At the critical angle, θ₂ = 90°, so sin(θ₂) = 1
sin(θc) = n₂ / n₁ = 1.0003 / 1.52
sin(θc) = 0.6581
θc ≈ 41.1° (any angle greater than this causes total internal reflection)
When to Use It
Use Snell's Law for optics and light refraction problems:
- Designing lenses for glasses, cameras, and telescopes
- Understanding why objects look bent or distorted in water
- Calculating fiber optic light transmission (total internal reflection)

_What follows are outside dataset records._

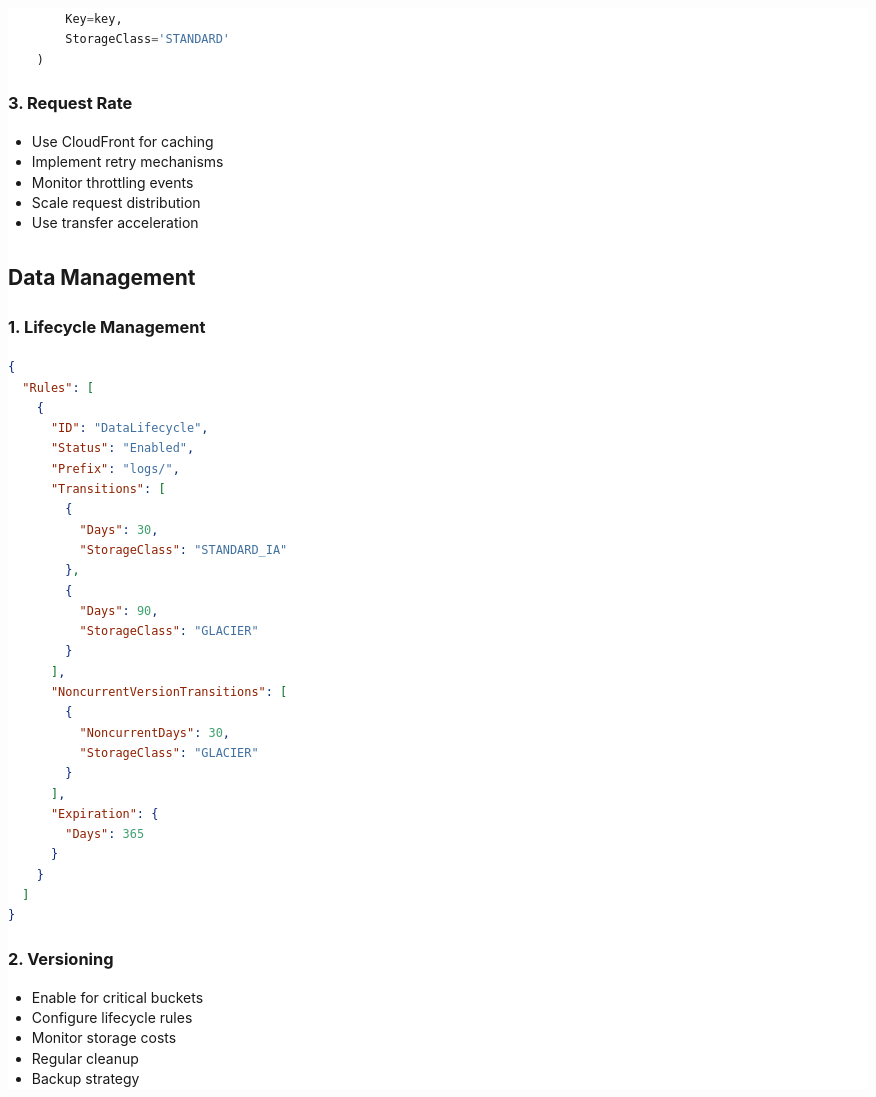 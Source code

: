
 ```python
        Key=key,
        StorageClass='STANDARD'
    )
```

### 3. Request Rate
- Use CloudFront for caching
- Implement retry mechanisms
- Monitor throttling events
- Scale request distribution
- Use transfer acceleration

## Data Management

### 1. Lifecycle Management
```json
{
  "Rules": [
    {
      "ID": "DataLifecycle",
      "Status": "Enabled",
      "Prefix": "logs/",
      "Transitions": [
        {
          "Days": 30,
          "StorageClass": "STANDARD_IA"
        },
        {
          "Days": 90,
          "StorageClass": "GLACIER"
        }
      ],
      "NoncurrentVersionTransitions": [
        {
          "NoncurrentDays": 30,
          "StorageClass": "GLACIER"
        }
      ],
      "Expiration": {
        "Days": 365
      }
    }
  ]
}
```

### 2. Versioning
- Enable for critical buckets
- Configure lifecycle rules
- Monitor storage costs
- Regular cleanup
- Backup strategy
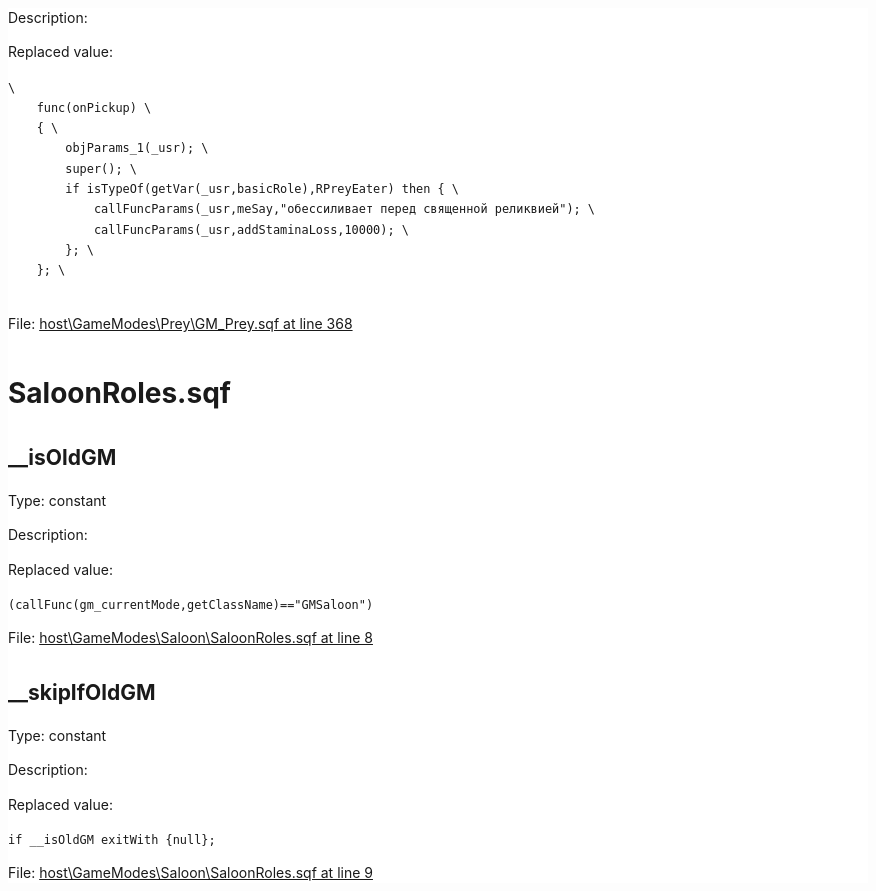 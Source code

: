 Description: 


Replaced value:
```sqf
\
	func(onPickup) \
	{ \
		objParams_1(_usr); \
		super(); \
		if isTypeOf(getVar(_usr,basicRole),RPreyEater) then { \
			callFuncParams(_usr,meSay,"обессиливает перед священной реликвией"); \
			callFuncParams(_usr,addStaminaLoss,10000); \
		}; \
	}; \
	
```
File: [host\GameModes\Prey\GM_Prey.sqf at line 368](../../../Src/host/GameModes/Prey/GM_Prey.sqf#L368)
# SaloonRoles.sqf

## __isOldGM

Type: constant

Description: 


Replaced value:
```sqf
(callFunc(gm_currentMode,getClassName)=="GMSaloon")
```
File: [host\GameModes\Saloon\SaloonRoles.sqf at line 8](../../../Src/host/GameModes/Saloon/SaloonRoles.sqf#L8)
## __skipIfOldGM

Type: constant

Description: 


Replaced value:
```sqf
if __isOldGM exitWith {null};
```
File: [host\GameModes\Saloon\SaloonRoles.sqf at line 9](../../../Src/host/GameModes/Saloon/SaloonRoles.sqf#L9)
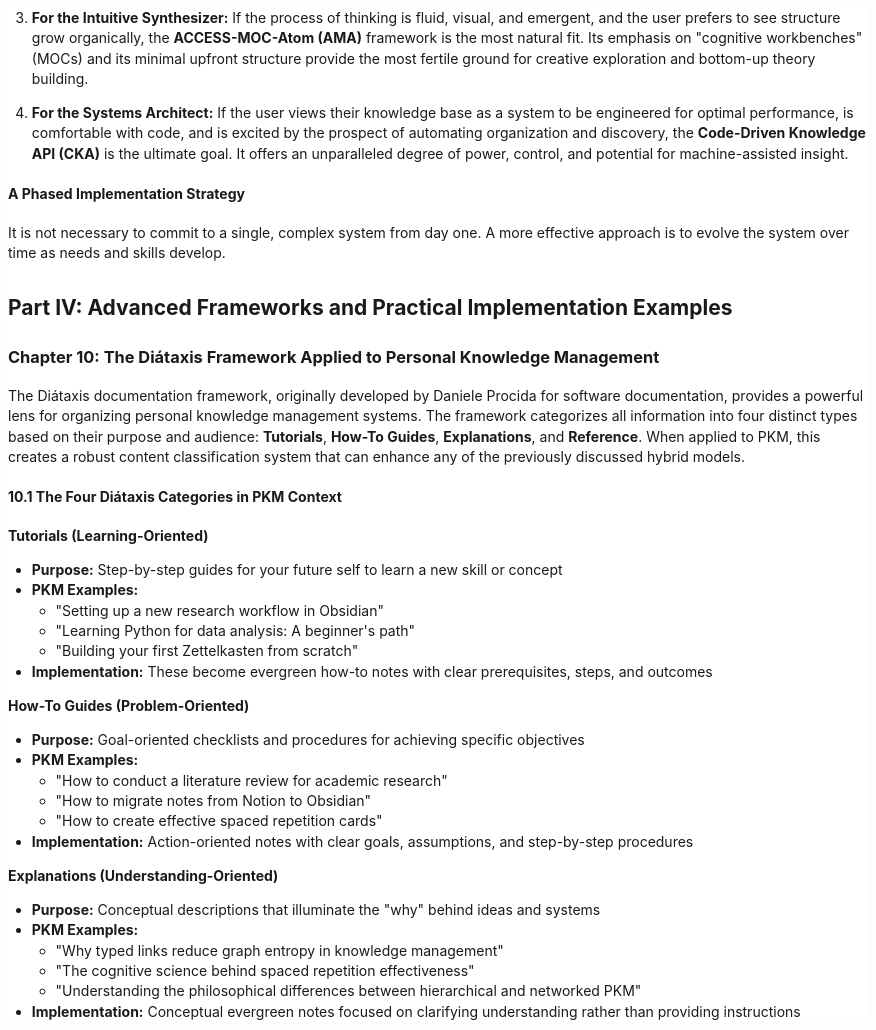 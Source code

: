 3. **For the Intuitive Synthesizer:** If the process of thinking is fluid, visual, and emergent, and the user prefers to see structure grow organically, the **ACCESS-MOC-Atom (AMA)** framework is the most natural fit. Its emphasis on "cognitive workbenches" (MOCs) and its minimal upfront structure provide the most fertile ground for creative exploration and bottom-up theory building.

4. **For the Systems Architect:** If the user views their knowledge base as a system to be engineered for optimal performance, is comfortable with code, and is excited by the prospect of automating organization and discovery, the **Code-Driven Knowledge API (CKA)** is the ultimate goal. It offers an unparalleled degree of power, control, and potential for machine-assisted insight.

#### A Phased Implementation Strategy

It is not necessary to commit to a single, complex system from day one. A more effective approach is to evolve the system over time as needs and skills develop.

## Part IV: Advanced Frameworks and Practical Implementation Examples

### Chapter 10: The Diátaxis Framework Applied to Personal Knowledge Management

The Diátaxis documentation framework, originally developed by Daniele Procida for software documentation, provides a powerful lens for organizing personal knowledge management systems. The framework categorizes all information into four distinct types based on their purpose and audience: **Tutorials**, **How-To Guides**, **Explanations**, and **Reference**. When applied to PKM, this creates a robust content classification system that can enhance any of the previously discussed hybrid models.

#### 10.1 The Four Diátaxis Categories in PKM Context

**Tutorials (Learning-Oriented)**
- **Purpose:** Step-by-step guides for your future self to learn a new skill or concept
- **PKM Examples:**
  - "Setting up a new research workflow in Obsidian"
  - "Learning Python for data analysis: A beginner's path"
  - "Building your first Zettelkasten from scratch"
- **Implementation:** These become evergreen how-to notes with clear prerequisites, steps, and outcomes

**How-To Guides (Problem-Oriented)**
- **Purpose:** Goal-oriented checklists and procedures for achieving specific objectives
- **PKM Examples:**
  - "How to conduct a literature review for academic research"
  - "How to migrate notes from Notion to Obsidian"
  - "How to create effective spaced repetition cards"
- **Implementation:** Action-oriented notes with clear goals, assumptions, and step-by-step procedures

**Explanations (Understanding-Oriented)**
- **Purpose:** Conceptual descriptions that illuminate the "why" behind ideas and systems
- **PKM Examples:**
  - "Why typed links reduce graph entropy in knowledge management"
  - "The cognitive science behind spaced repetition effectiveness"
  - "Understanding the philosophical differences between hierarchical and networked PKM"
- **Implementation:** Conceptual evergreen notes focused on clarifying understanding rather than providing instructions
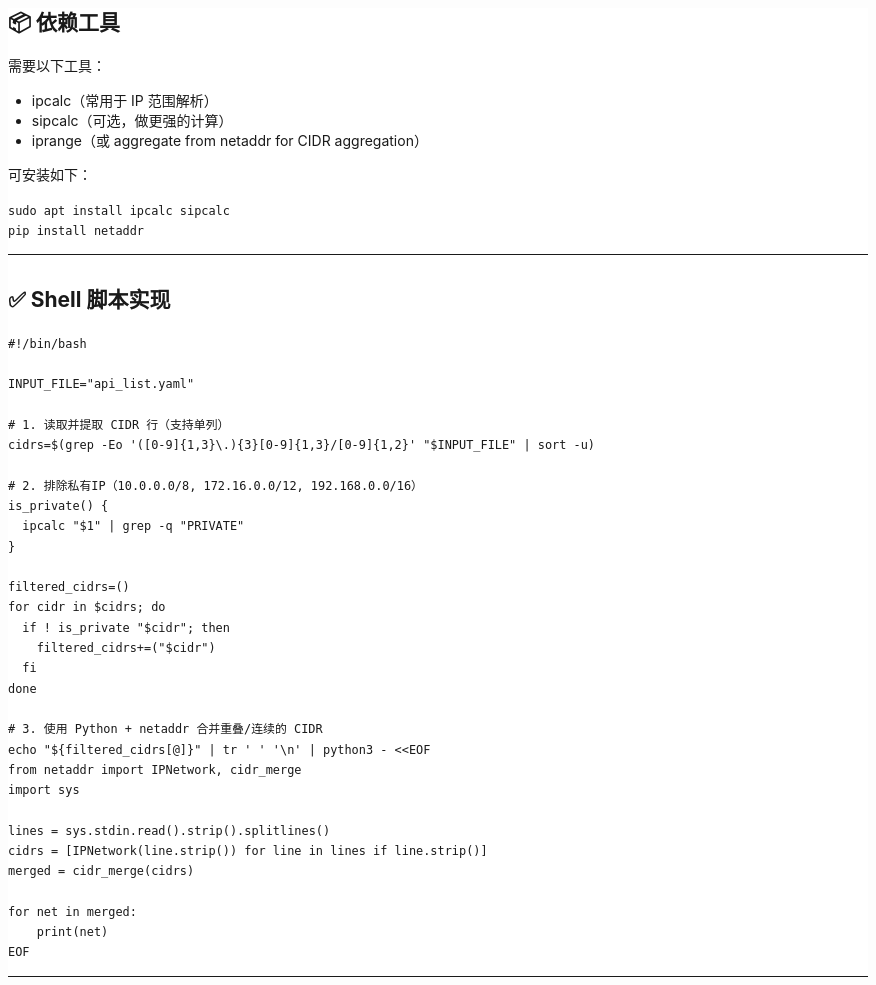 
## **📦 依赖工具**

需要以下工具：

- ipcalc（常用于 IP 范围解析）
- sipcalc（可选，做更强的计算）
- iprange（或 aggregate from netaddr for CIDR aggregation）

可安装如下：

```
sudo apt install ipcalc sipcalc
pip install netaddr
```

---

## **✅ Shell 脚本实现**

```
#!/bin/bash

INPUT_FILE="api_list.yaml"

# 1. 读取并提取 CIDR 行（支持单列）
cidrs=$(grep -Eo '([0-9]{1,3}\.){3}[0-9]{1,3}/[0-9]{1,2}' "$INPUT_FILE" | sort -u)

# 2. 排除私有IP（10.0.0.0/8, 172.16.0.0/12, 192.168.0.0/16）
is_private() {
  ipcalc "$1" | grep -q "PRIVATE"
}

filtered_cidrs=()
for cidr in $cidrs; do
  if ! is_private "$cidr"; then
    filtered_cidrs+=("$cidr")
  fi
done

# 3. 使用 Python + netaddr 合并重叠/连续的 CIDR
echo "${filtered_cidrs[@]}" | tr ' ' '\n' | python3 - <<EOF
from netaddr import IPNetwork, cidr_merge
import sys

lines = sys.stdin.read().strip().splitlines()
cidrs = [IPNetwork(line.strip()) for line in lines if line.strip()]
merged = cidr_merge(cidrs)

for net in merged:
    print(net)
EOF
```

---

- Analyzing prisms and rainbows (light dispersion)
Key Notes
- Formula: n₁sinθ₁ = n₂sinθ₂: When light crosses from medium 1 (refractive index n₁) to medium 2 (n₂), the angle changes to satisfy this equation. Higher n means slower light and more bending toward the normal. The angle is always measured from the perpendicular (normal) to the surface.
- Refractive index: n = c/v: The ratio of the speed of light in vacuum (c ≈ 3×10⁸ m/s) to the speed in the medium. Air ≈ 1.0003; water ≈ 1.33; glass ≈ 1.5; diamond ≈ 2.42. Higher n = slower light = more bending when entering from a lower-n medium.
- Total internal reflection: θ_c = arcsin(n₂/n₁) for n₁ > n₂: When light in a denser medium hits the boundary at an angle greater than the critical angle, it reflects entirely — no transmitted ray. This is the operating principle of optical fiber (glass core, lower-n cladding).
- Dispersion: The refractive index n varies slightly with wavelength (color). Blue light bends more than red light in glass. This is why prisms split white light into spectra, and why rainbows form — each raindrop acts as a tiny prism.
- Applications: Snell's law governs optical fiber communications, camera and microscope lens design, eyeglass prescriptions (lens curvature depends on n), mirages (temperature gradient bends light in air), and gemstone cutting angles (exploiting total internal reflection for sparkle).